The NGP study introduced three scenarios. In the base case, NGP expects Iraq’s production capacity to reach 4.9 million bpd by the end of 2017. In its best-case scenario, production could reach only 6 million bpd. However, even under the worst-case scenario, production should increase from current levels to 3.3 million bpd. The bottom line: The official figure of 12 million bpd by 2017 is highly exaggerated.

Capacity expansion and world demand. Based on NGP estimates of world supply and demand by the end of 2017, any increase in Iraq’s production by 2017 above 4.3 million bpd would depress oil prices. The world can absorb an additional 1.5 million-bpd increase in Iraq’s production while maintaining relatively high prices. If Iraq achieves the target of 12 million bpd by 2017, oil prices will collapse to less than $18/bbl. Neither Iraq nor the IOCs will benefit from a large increase in Iraq’s oil production.

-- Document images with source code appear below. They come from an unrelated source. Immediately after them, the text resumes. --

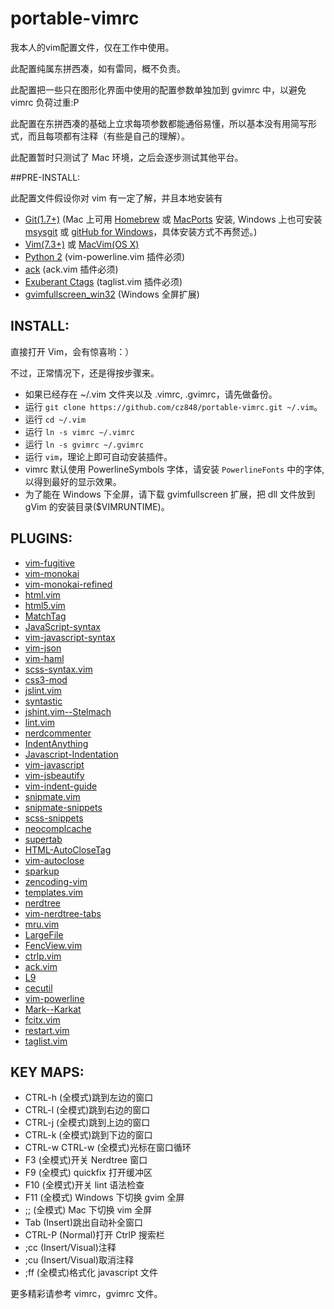 # portable-vimrc


我本人的vim配置文件，仅在工作中使用。

此配置纯属东拼西凑，如有雷同，概不负责。

此配置把一些只在图形化界面中使用的配置参数单独加到 gvimrc 中，以避免 vimrc 负荷过重:P

此配置在东拼西凑的基础上立求每项参数都能通俗易懂，所以基本没有用简写形式，而且每项都有注释（有些是自己的理解）。

此配置暂时只测试了 Mac 环境，之后会逐步测试其他平台。

##PRE-INSTALL:

此配置文件假设你对 vim 有一定了解，并且本地安装有

- [Git(1.7+)](http://git-scm.com) (Mac 上可用 [Homebrew](http://mxcl.github.com/homebrew/) 或 [MacPorts](http://www.macports.org) 安装, Windows 上也可安装 [msysgit](http://msysgit.github.com) 或 [gitHub for Windows](http://windows.github.com)，具体安装方式不再赘述。)
- [Vim(7.3+)](http://vim.sourceforge.net) 或 [MacVim(OS X)](https://github.com/b4winckler/macvim)
- [Python 2](http://www.python.org/getit/) (vim-powerline.vim 插件必须)
- [ack](http://betterthangrep.com) (ack.vim 插件必须)
- [Exuberant Ctags](http://ctags.sourceforge.net) (taglist.vim 插件必须)
- [gvimfullscreen_win32](https://github.com/derekmcloughlin/gvimfullscreen_win32) (Windows 全屏扩展)

## INSTALL:

直接打开 Vim，会有惊喜哟：）

不过，正常情况下，还是得按步骤来。

- 如果已经存在 ~/.vim 文件夹以及 .vimrc, .gvimrc，请先做备份。
- 运行 `git clone https://github.com/cz848/portable-vimrc.git ~/.vim`。
- 运行 `cd ~/.vim`
- 运行 `ln -s vimrc ~/.vimrc`
- 运行 `ln -s gvimrc ~/.gvimrc`
- 运行 `vim`，理论上即可自动安装插件。
- vimrc 默认使用 PowerlineSymbols 字体，请安装 `PowerlineFonts` 中的字体, 以得到最好的显示效果。
- 为了能在 Windows 下全屏，请下载 gvimfullscreen 扩展，把 dll 文件放到 gVim 的安装目录($VIMRUNTIME)。

## PLUGINS:

- [vim-fugitive](https://github.com/tpope/vim-fugitive)
- [vim-monokai](https://github.com/sickill/vim-monokai)
- [vim-monokai-refined](https://github.com/jaromero/vim-monokai-refined)
- [html.vim](https://github.com/xenoterracide/html.vim)
- [html5.vim](https://github.com/othree/html5.vim)
- [MatchTag](https://github.com/vim-scripts/MatchTag)
- [JavaScript-syntax](https://github.com/vim-scripts/JavaScript-syntax)
- [vim-javascript-syntax](https://github.com/jelera/vim-javascript-syntax)
- [vim-json](https://github.com/leshill/vim-json)
- [vim-haml](https://github.com/tpope/vim-haml)
- [scss-syntax.vim](https://github.com/cakebaker/scss-syntax.vim)
- [css3-mod](https://github.com/vim-scripts/css3-mod)
- [jslint.vim](https://github.com/hallettj/jslint.vim)
- [syntastic](https://github.com/scrooloose/syntastic)
- [jshint.vim--Stelmach](https://github.com/vim-scripts/jshint.vim--Stelmach)
- [lint.vim](https://github.com/joestelmach/lint.vim)
- [nerdcommenter](https://github.com/scrooloose/nerdcommenter)
- [IndentAnything](https://github.com/vim-scripts/IndentAnything)
- [Javascript-Indentation](https://github.com/vim-scripts/Javascript-Indentation)
- [vim-javascript](https://github.com/pangloss/vim-javascript)
- [vim-jsbeautify](https://github.com/maksimr/vim-jsbeautify)
- [vim-indent-guide](https://github.com/nathanaelkane/vim-indent-guides)
- [snipmate.vim](https://github.com/msanders/snipmate.vim)
- [snipmate-snippets](https://github.com/honza/snipmate-snippets)
- [scss-snippets](https://github.com/kwaledesign/scss-snippets)
- [neocomplcache](https://github.com/Shougo/neocomplcache)
- [supertab](https://github.com/ervandew/supertab)
- [HTML-AutoCloseTag](https://github.com/LeonB/HTML-AutoCloseTag)
- [vim-autoclose](https://github.com/Townk/vim-autoclose)
- [sparkup](https://github.com/rstacruz/sparkup)
- [zencoding-vim](https://github.com/mattn/zencoding-vim)
- [templates.vim](https://github.com/vim-scripts/templates.vim)
- [nerdtree](https://github.com/scrooloose/nerdtree)
- [vim-nerdtree-tabs](https://github.com/jistr/vim-nerdtree-tabs)
- [mru.vim](https://github.com/vim-scripts/mru.vim)
- [LargeFile](https://github.com/vim-scripts/LargeFile)
- [FencView.vim](https://github.com/vim-scripts/FencView.vim)
- [ctrlp.vim](https://github.com/kien/ctrlp.vim)
- [ack.vim](https://github.com/mileszs/ack.vim)
- [L9](https://github.com/vim-scripts/L9)
- [cecutil](https://github.com/vim-scripts/cecutil)
- [vim-powerline](https://github.com/Lokaltog/vim-powerline)
- [Mark--Karkat](https://github.com/vim-scripts/Mark--Karkat)
- [fcitx.vim](https://github.com/vim-scripts/fcitx.vim)
- [restart.vim](https://github.com/tyru/restart.vim)
- [taglist.vim](https://github.com/vim-scripts/taglist.vim)

## KEY MAPS: 
- CTRL-h (全模式)跳到左边的窗口
- CTRL-l (全模式)跳到右边的窗口
- CTRL-j (全模式)跳到上边的窗口
- CTRL-k (全模式)跳到下边的窗口
- CTRL-w CTRL-w (全模式)光标在窗口循环
- F3 (全模式)开关 Nerdtree 窗口
- F9 (全模式) quickfix 打开缓冲区
- F10 (全模式)开关 lint 语法检查
- F11 (全模式) Windows 下切换 gvim 全屏
- ;; (全模式) Mac 下切换 vim 全屏
- Tab (Insert)跳出自动补全窗口
- CTRL-P (Normal)打开 CtrlP 搜索栏
- ;cc (Insert/Visual)注释
- ;cu (Insert/Visual)取消注释
- ;ff (全模式)格式化 javascript 文件

更多精彩请参考 vimrc，gvimrc 文件。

Under the base-case scenario, Iraq’s oil production capacity would reach 4.9 million bpd, but the market would be able to handle only 4.3 million bpd. The 600,000-bpd difference could be held as spare capacity, or it would compete in world oil markets with oil from other countries and put some downward pressure on oil prices. On the other hand, if Iraq cannot produce 4.3 million bpd by 2017, it will put upward pressure on oil prices.

The NGP study concludes that the main determinant of the size of the expansion would be world oil demand. Neither Iraq nor the participating oil companies benefit from crashing the world oil market. There could be downward pressure on oil prices if Iraq’s production capacity increases too quickly. In addition, NGP expects nationalism to increase, leading to less foreign investment in Iraq’s oil sector and less production capacity expansion than currently planned. Shortages of water and electricity, and inadequate infrastructure and skilled workers, will also slow down the production growth. Given the limited increase in Iraqi production and the situation of the oil market after 2017, the impact of such an increase on world oil prices is limited.

In short, Iraq cannot deliver. If the Iraqi government achieves its goal of 12 million bpd by 2017, it will significantly disturb the oil market. The comforting thought is that this target is not achievable.  WO


THE AUTHOR

Dr. Anas Alhajji joined NGP Energy Capital Management, one of the leading energy private equity firms in the industry, in 2008 as Chief Economist. He leads the firm’s macro-analysis of the oil, natural gas and related markets and the overall economic environment. Before joining NGP, he served as a Professor of Economics at the University of Oklahoma, the Colorado School of Mines and Ohio Northern University.